21. Zucchero filato.

Un appuntamento.

Avevo un appuntamento con Raffaele.

Che cosa mai ci trovasse in me non lo capivo proprio. Lui era una persona tanto sicura di sé, ed io ero un involucro tenuto su da ansia e svariate endovena di caffeina.

Persino la scelta degli abiti mi pareva difficile, e non avevo nemmeno Delia e Genna con me per darmi consigli.

Non mi pareva il caso di parlare di appuntamenti alla prima, e sapevo che Gennaro avrebbe passato la giornata con lei, quindi anche lui era fuori dall’equazione.

Alla fine mi ritrovai seduta davanti all’armadio, a contemplare abiti che conoscevo già a memoria.

Non avevo idea del luogo in cui saremmo andati. Perché al posto di un tentativo di battuta sagace non avevo fatto qualche domanda in più?

Guardai l’orologio, mancavano venti minuti, forse avrei potuto iniziare dal truccarmi.

Non sapendo ancora cosa avrei indossato optai per dei colori neutri. Avevo appena finito col mascara quando il telefono squillò, risposi in fretta.

Avevo detto a Raffaele di chiamarmi al posto di suonare perché erano le tre del pomeriggio e mia madre aveva il turno serale, dunque fino alle cinque ne approfittava per riposare.

Indossai un semplice jeans nero con una camicetta a spalle scoperte verde militare, era pomeriggio di certo non saremmo andati a cena in un ristorante Michelin.

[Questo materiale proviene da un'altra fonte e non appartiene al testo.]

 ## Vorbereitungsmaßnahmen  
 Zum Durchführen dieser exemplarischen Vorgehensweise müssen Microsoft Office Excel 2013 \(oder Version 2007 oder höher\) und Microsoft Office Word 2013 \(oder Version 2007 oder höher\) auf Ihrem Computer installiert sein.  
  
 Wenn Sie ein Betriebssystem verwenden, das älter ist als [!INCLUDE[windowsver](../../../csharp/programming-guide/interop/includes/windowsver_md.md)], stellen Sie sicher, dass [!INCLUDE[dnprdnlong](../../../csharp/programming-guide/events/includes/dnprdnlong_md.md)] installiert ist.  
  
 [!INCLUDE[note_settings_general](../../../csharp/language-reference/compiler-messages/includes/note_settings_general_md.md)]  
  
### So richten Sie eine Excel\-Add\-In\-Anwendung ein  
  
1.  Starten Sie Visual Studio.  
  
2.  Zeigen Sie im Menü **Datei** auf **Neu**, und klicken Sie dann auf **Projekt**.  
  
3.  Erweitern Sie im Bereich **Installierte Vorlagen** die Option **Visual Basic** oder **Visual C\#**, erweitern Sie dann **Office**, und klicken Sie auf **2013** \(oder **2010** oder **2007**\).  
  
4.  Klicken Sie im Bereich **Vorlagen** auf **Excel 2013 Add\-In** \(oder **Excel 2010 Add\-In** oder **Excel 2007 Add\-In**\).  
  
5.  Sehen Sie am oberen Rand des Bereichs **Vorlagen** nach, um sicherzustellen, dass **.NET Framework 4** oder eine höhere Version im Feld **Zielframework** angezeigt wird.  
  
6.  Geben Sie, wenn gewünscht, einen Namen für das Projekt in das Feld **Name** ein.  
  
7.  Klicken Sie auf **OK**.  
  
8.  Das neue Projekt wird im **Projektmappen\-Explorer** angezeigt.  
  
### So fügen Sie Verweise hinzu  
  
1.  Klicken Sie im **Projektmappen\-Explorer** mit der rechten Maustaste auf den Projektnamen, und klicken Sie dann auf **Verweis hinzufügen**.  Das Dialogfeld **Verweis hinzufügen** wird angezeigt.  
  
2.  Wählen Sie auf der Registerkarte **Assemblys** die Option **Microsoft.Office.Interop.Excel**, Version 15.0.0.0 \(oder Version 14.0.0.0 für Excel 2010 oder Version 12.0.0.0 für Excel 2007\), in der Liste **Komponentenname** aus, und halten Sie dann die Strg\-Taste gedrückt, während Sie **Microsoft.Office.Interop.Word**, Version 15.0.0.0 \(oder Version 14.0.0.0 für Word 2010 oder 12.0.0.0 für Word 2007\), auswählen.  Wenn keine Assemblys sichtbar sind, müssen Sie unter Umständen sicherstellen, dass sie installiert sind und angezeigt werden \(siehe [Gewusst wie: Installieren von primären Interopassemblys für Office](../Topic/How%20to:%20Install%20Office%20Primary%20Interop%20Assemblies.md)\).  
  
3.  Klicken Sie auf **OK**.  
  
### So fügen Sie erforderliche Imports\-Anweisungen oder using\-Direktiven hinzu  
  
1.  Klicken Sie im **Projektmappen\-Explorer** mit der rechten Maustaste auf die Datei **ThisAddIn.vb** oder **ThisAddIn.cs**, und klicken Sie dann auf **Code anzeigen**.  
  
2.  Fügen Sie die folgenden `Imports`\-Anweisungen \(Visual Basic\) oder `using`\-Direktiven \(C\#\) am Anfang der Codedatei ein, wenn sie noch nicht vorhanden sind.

Mentre il portone mi si richiudeva alle spalle, riuscii a vedere Raffaele. Era in piedi davanti alla sua auto parcheggiata, non lontano da dove ero io.

Nemmeno lui era troppo elegante, il che mi diede un po’ di sicurezza in più riguardo al mio aspetto in generale.

In un jeans e una camicia azzurrina era davvero bello.

Lo raggiunsi, un mezzo sorriso imbarazzato in faccia, mi salutò con due baci sulle guance e mi aprì lo sportello.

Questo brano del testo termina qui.